Şimdilerde gündemde olan epey eski bir başka olay, yani TV /dizi sektöründeki tekelleşme ise sulandırılarak aşk hikayesi ve hırslı kötü kadın meselesine indirgenerek yine hasır altı edilecek.

Oysa evinizde, oturduğunuz koltuktan TV izlerken bile görebiliyorsunuz tekelleşmeyi, sektör üç beş yapımcının elinde. O kadar ki bir yapım şirketinin yöneticilerinden biri bir dijital platformun başına getirildi.

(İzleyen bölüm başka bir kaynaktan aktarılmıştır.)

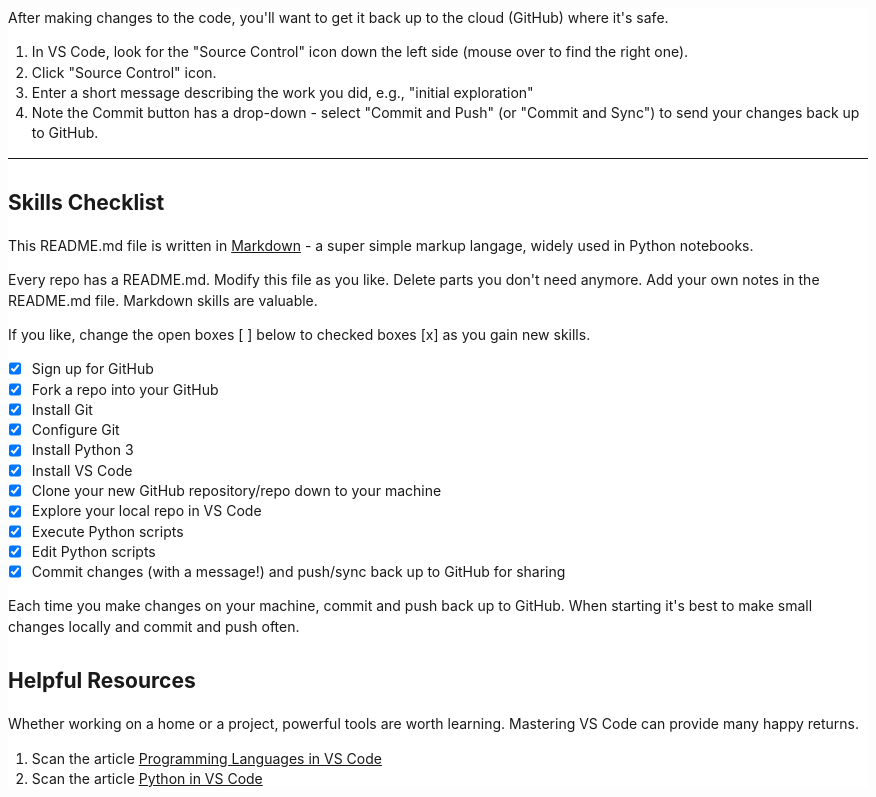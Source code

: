 After making changes to the code, you'll want to get it back up to the cloud (GitHub) where it's safe. 

1. In VS Code, look for the "Source Control" icon down the left side (mouse over to find the right one). 
1. Click "Source Control" icon. 
1. Enter a short message describing the work you did, e.g., "initial exploration"
1. Note the Commit button has a drop-down - select "Commit and Push" (or "Commit and Sync") to send your changes back up to GitHub.

-----

## Skills Checklist

This README.md file is written in [Markdown](https://denisecase.github.io/datafun-central/languages/markdown/index.html) - a super simple markup langage, widely used in Python notebooks.

Every repo has a README.md. Modify this file as you like. 
Delete parts you don't need anymore. 
Add your own notes in the README.md file. 
Markdown skills are valuable. 

If you like, change the open boxes [ ] below to checked boxes [x] as you gain new skills.

- [x] Sign up for GitHub
- [x] Fork a repo into your GitHub
- [x] Install Git
- [x] Configure Git
- [x] Install Python 3
- [x] Install VS Code 
- [x] Clone your new GitHub repository/repo down to your machine
- [x] Explore your local repo in VS Code
- [x] Execute Python scripts
- [x] Edit Python scripts
- [x] Commit changes (with a message!) and push/sync back up to GitHub for sharing

Each time you make changes on your machine, commit and push back up to GitHub. 
When starting it's best to make small changes locally and commit and push often.

## Helpful Resources

Whether working on a home or a project, powerful tools are worth learning. 
Mastering VS Code can provide many happy returns.

1. Scan the article [Programming Languages in VS Code](https://code.visualstudio.com/docs/languages/overview) 
1. Scan the article [Python in VS Code](https://code.visualstudio.com/docs/python/python-tutorial)
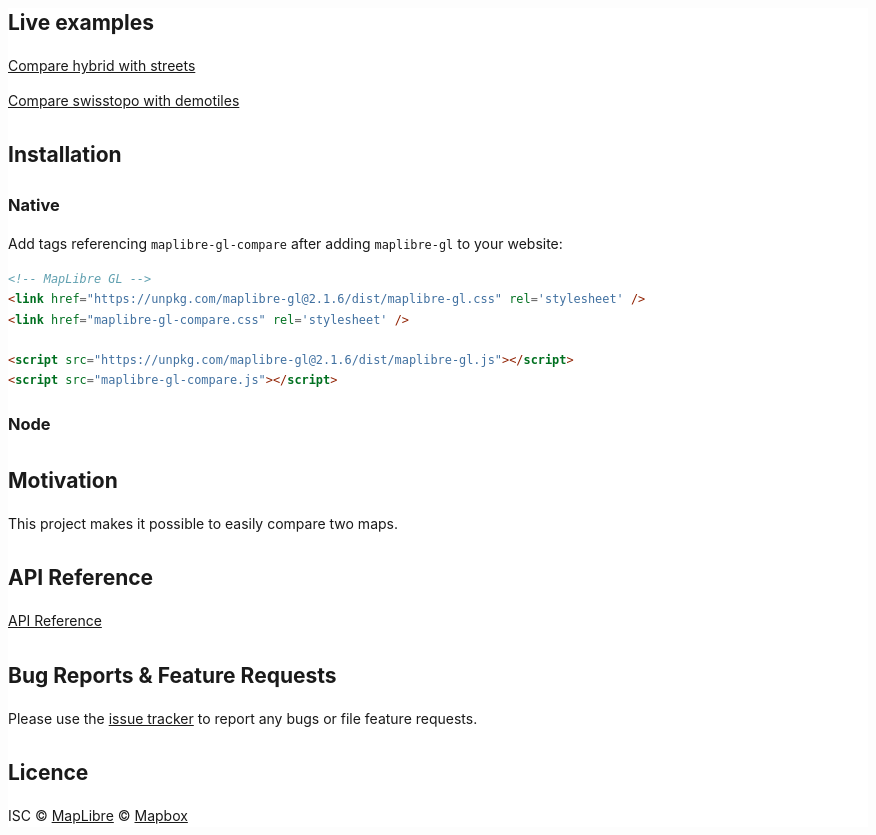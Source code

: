 ## Live examples

[Compare hybrid with streets](https://rawcdn.githack.com/astridx/astridx.github.io/a9d7297a4fe1e3a4d7ebeb1e4e662fd1339ef3b5/maplibreexamples/plugins/maplibre-gl-compare-swipe-between-maps.html)

[Compare swisstopo with demotiles](https://rawcdn.githack.com/astridx/astridx.github.io/a9d7297a4fe1e3a4d7ebeb1e4e662fd1339ef3b5/maplibreexamples/plugins/maplibre-gl-compare-swipe-between-maps_.html)

## Installation

### Native

Add tags referencing `maplibre-gl-compare` after adding `maplibre-gl` to your website:

```html
<!-- MapLibre GL -->
<link href="https://unpkg.com/maplibre-gl@2.1.6/dist/maplibre-gl.css" rel='stylesheet' />
<link href="maplibre-gl-compare.css" rel='stylesheet' />

<script src="https://unpkg.com/maplibre-gl@2.1.6/dist/maplibre-gl.js"></script>
<script src="maplibre-gl-compare.js"></script>
```

### Node 



## Motivation

This project makes it possible to easily compare two maps.

## API Reference

[API Reference](API.md)

## Bug Reports & Feature Requests

Please use the [issue tracker](https://github.com/maplibre/maplibre-gl-compare/issues) to report any bugs or file feature requests.

## Licence
ISC © [MapLibre](https://github.com/maplibre) © [Mapbox](https://github.com/mapbox)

O geldikten sonra yerli/yabancı en çok izlenen bu platformun hangi şirketlerden ne kadar iş aldığına bakarak bile Rekabet Kurumu işi çözer.

Kanalların eski yöneticilerinin daha sonra hangi yapım şirketlerine ‘danışman’ olduklarına bakmak da Rekabet Kurumu’nun işini kolaylaştırır.

Ali Eyüboğlu Milliyet’teki köşesinde bir yapım şirketinin, TV yöneticisinin çocuğunun yurt dışındaki eğitim masraflarını ödediğini yazdı el yükselterek.

Menajerlerin cast ajansı gibi çalışması, Ayşe Barım’ın engellenemez yükselişi zurnanın son deliği.

Hâl böyle iken Türk adaletini temsilen hakim, Serenay Sarıkaya’ya aşkının gerçek olup olmadığını sormak durumunda kalıyor...

Durum böylesine acıklı seyrediyor.

Rekabet Kurumu, gerçekten dizi sektöründeki mağduriyete sebep olanları ortaya çıkarmak istiyorsa soruşturmayı 21 teşebbüs ile, Serenay’ın aşkı, Ayşe’nin işi ile sınırlı kalmaması gerekiyor. Sektörün tekelcileri belli zira, tüm kanallardalar.

Irak işgalinde İngiltere’nin rolünü inceleyen komisyon, İngiliz istihbaratının Saddam’ın kitle imha silahı ürettiğine dair raporu, bir Hollywood filminden ‘Rock’tan esinlenerek uydurulduğu bilgisine ulaşıyor.

Yani diziler bazen devlet tarafından bile referans alınabiliyor, Rekabet Kurumu da ciddiye alsa iyi olur.

Selim İleri’nin cenazesinde imamdan sapkınlık uyarısı

Tarihteki en büyük keşif cehaletin keşfi, çiftlik besiciliğinden başlayarak insanlık tarihi suçluluk tarihi aynı zamanda.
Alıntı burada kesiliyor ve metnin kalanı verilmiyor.